6. An IMS according to claim 5, wherein the project-creation logic is operable to determine the number of alternative intermediate acts that will provide a result of a desired type from a variable data set of a given type, and

to select an intermediate act automatically if said number of alternative intermediate acts is one; and

to offer the intermediate acts for user selection if their number is greater than one.

7. An IMS according to claim 1, further comprising structured descriptions of biological pathways that are formed of at least pathways, biochemical entities, connections and interactions, wherein:

each pathway has a relation to one or more connections;

each connection joins one biochemical entity and one interaction; and

each pathway has a relation to a specific location indication.

8. An IMS according to claim 1, further comprising a logic for monitoring the amount of added data sets per resource.

9. An IMS according to any one of the preceding claims, wherein each variable data set comprises:

a variable value matrix containing variable values organized as rows and columns;

a row description list, in a variable description language, of the rows in the variable value matrix;

a column description list, in a variable description language, of the columns in the variable value matrix;

a fixed dimension description, in a variable description language, of one or more fixed dimensions that are common to all values in the variable value matrix.

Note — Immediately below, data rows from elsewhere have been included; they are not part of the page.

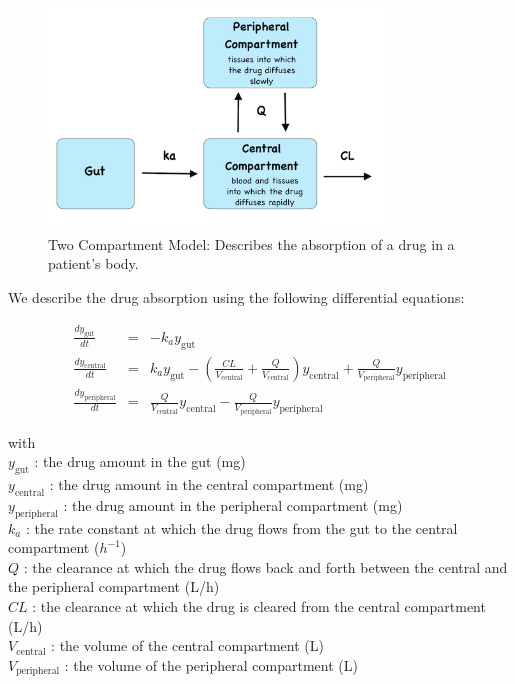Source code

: \documentclass[11pt]{amsart}
\begin{document}
\begin{figure}[!htb]
\begin{center}
\includegraphics[width=3.5in,trim=0in 0in 0 0in]{graphics/appendix/twoCpt.png}
\caption{{Two Compartment Model: Describes the absorption of a drug in a patient's body.}}
\label{TwoCptNice}
\end{center}
\end{figure}

We describe the drug absorption using the following differential equations:

\begin{eqnarray*}
  \frac{dy_{\mathrm{gut}}}{dt} &=& -k_a y_{\mathrm{gut}} \\
  \frac{dy_{\mathrm{central}}}{dt} &=& k_a y_{\mathrm{gut}} - (\frac{CL}{V_{\mathrm{central}}} + \frac{Q}{V_{\mathrm{central}}}) y_{\mathrm{central}} +  \frac{Q}{V_{\mathrm{peripheral}}} y_{\mathrm{peripheral}} \\
\frac{dy_{\mathrm{peripheral}}}{dt} &=& \frac{Q}{V_{\mathrm{central}}} y_{\mathrm{central}} - \frac{Q}{V_{\mathrm{peripheral}}} y_{\mathrm{peripheral}}
\end{eqnarray*}

with \\  
$y_{\mathrm{gut}}$ : the drug amount in the gut (mg)  \\
$y_{\mathrm{central}}$ : the drug amount in the central compartment (mg)  \\
$y_{\mathrm{peripheral}}$ : the drug amount in the peripheral compartment (mg)  \\
$k_a$ : the rate constant at which the drug flows from the gut to the central compartment ($h^{-1}$)  \\
$Q$ : the clearance at which the drug flows back and forth between the central and the peripheral compartment (L/h) \\ 
$CL$ : the clearance at which the drug is cleared from the central compartment (L/h)  \\
$V_{\mathrm{central}}$ : the volume of the central compartment (L)  \\
$V_{\mathrm{peripheral}}$ : the volume of the peripheral compartment (L) \\
\end{document}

10. A method for storing biochemical information in a database, the method comprising:

maintaining a first data structure for containing biochemical information, the first data structure comprising variable data sets for describing biomaterial and/or biochemical entities;

maintaining a second data structure for containing project information, the second data structure comprising experiment data sets for describing experiments, each experiment having one or more method definitions; wherein each method definition has one or more experiment input definitions and experiment output definitions;

wherein the experiment input definitions and experiment output definitions are instances of the variable data sets; and

each method definition relates to at least one time definition.